# Foam test gone wrong



## R988 (Apr 16, 2006)

http://cellar.org/showthread.php?t=10491


----------



## the lancaster kicks ass (Apr 16, 2006)

bloody hell


----------



## Gnomey (Apr 16, 2006)

Oops


----------



## syscom3 (Apr 16, 2006)

hehehehe, that was funny


----------



## Wildcat (Apr 16, 2006)

LOL


----------



## carpenoctem1689 (Apr 16, 2006)

wow, that made my day to see that. Bet those guys felt pretty stupid when it just wouldnt stop flowing, and they became enveloped in the shit.


----------



## lesofprimus (Apr 17, 2006)

Typical Airforce Meatballs..... (no offense Eric lol)


----------



## loomaluftwaffe (Apr 17, 2006)

damn


----------



## elmilitaro (Apr 17, 2006)

nice.


----------



## Clave (Apr 17, 2006)

That's awesome!


----------



## pbfoot (Apr 17, 2006)

lesofprimus said:


> Typical Airforce Meatballs..... (no offense Eric lol)


studies have proven it takes ground pounders of high intelligence at least twice as long to learn as it would an airman of average intelligence


----------



## lesofprimus (Apr 17, 2006)

Well, thank God I was a Sailor, cause Navy Guys can do it all three times as good as Airmen and Grunts, and 5 times better with our pants up....


----------



## pbfoot (Apr 17, 2006)

touche


----------



## FLYBOYJ (Apr 17, 2006)

I've had that happen to me twice - I worked at a company that had probelms with the fire system. Anytime there was a thunderstorm, the thing went off.....


----------



## evangilder (Apr 18, 2006)

Definitely looks like the work of _civilian_ contractors, Dan!


----------



## Crippen (Apr 18, 2006)

snow what??????


----------



## MichaelHenley (Apr 18, 2006)

ROFL!!! Im starting that as a chain mail to my friends. ( With a reference, of course),,,


----------



## R988 (Apr 19, 2006)

MichaelHenley said:


> ROFL!!! Im starting that as a chain mail to my friends. ( With a reference, of course),,,



go ahead, I stole it from another forum anyway


----------



## evangilder (Apr 19, 2006)

Okay guys, I got the real skinny. This was not a test gone wrong.
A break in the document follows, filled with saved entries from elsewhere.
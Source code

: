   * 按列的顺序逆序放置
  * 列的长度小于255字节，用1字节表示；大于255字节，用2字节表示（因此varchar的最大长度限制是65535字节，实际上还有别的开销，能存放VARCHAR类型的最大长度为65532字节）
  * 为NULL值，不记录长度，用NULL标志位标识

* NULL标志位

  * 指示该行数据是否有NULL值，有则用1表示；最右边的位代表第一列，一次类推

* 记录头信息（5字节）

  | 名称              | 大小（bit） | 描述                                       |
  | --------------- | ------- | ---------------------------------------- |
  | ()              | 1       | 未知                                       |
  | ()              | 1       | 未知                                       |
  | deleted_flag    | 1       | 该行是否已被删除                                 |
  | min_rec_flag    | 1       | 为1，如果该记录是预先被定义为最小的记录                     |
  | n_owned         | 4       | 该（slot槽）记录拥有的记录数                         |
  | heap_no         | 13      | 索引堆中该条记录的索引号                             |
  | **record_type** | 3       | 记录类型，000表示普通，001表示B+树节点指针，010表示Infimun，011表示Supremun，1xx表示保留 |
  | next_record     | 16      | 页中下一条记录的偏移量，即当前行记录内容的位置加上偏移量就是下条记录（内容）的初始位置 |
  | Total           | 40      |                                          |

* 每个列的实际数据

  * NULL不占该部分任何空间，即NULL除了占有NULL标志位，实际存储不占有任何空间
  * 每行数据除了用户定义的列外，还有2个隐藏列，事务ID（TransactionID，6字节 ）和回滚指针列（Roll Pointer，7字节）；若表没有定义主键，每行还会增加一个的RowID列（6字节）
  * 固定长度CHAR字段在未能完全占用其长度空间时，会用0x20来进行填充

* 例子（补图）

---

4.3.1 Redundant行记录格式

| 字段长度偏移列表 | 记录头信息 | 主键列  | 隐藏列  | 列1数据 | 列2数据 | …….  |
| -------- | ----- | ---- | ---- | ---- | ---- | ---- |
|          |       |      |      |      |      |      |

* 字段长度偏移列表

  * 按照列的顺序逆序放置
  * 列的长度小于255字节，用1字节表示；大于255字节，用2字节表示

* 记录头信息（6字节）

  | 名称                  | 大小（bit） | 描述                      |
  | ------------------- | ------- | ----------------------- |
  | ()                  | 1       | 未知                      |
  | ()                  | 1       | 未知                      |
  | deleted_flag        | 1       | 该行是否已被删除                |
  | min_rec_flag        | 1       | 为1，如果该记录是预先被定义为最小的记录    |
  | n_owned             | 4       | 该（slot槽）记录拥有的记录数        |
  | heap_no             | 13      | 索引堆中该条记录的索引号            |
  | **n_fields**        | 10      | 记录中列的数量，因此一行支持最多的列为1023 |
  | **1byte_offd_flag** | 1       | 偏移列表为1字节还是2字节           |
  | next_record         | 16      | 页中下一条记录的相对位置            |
> by Tech. Sgt. Steven D. Wilson
> 28th Bomb Wing Public Affairs
> 
> 4/14/2006 - ELLSWORTH AIR FORCE BASE, S.D. (AFPN) -- A B-1 hangar is filled with more bubbles than a dinosaur-sized hot tub. There are people standing around with suds up to their eyeballs. People are standing on top of the rafters in the building as foam and bubbles continue to rise.
> ...


----------



## the lancaster kicks ass (Apr 19, 2006)

damn, i think it was funnier when we thought you were all meat heads


----------



## lesofprimus (Apr 19, 2006)

It still was a screw up, letting it run for the full 4 minutes.... There was no way to judge how many cubic feet of it was discharged when its blowing all over the tarmac, so it was a waste of time....


----------



## loomaluftwaffe (Apr 19, 2006)

hey, what'll happen if some of the planes get covered in foam?


----------



## R988 (Apr 20, 2006)

they wont catch on fire hopefully


----------



## the lancaster kicks ass (Apr 20, 2006)

if you meant in them tests there were none in the hangar  and if you mean when the system's used for real the whole idea is that the foam goes on the plane to put out the fire that's proberly engulfing it


----------



## MichaelHenley (Apr 20, 2006)

Ive heard that the stuff is corrosive... Get it on your plane and, later on, it probably won't fly...


----------



## the lancaster kicks ass (Apr 21, 2006)

let's hope it wasn't corrosive, it was up to that guy's neck  i wouldn't think it'd be too bad, they'd take stuff like that into account........


----------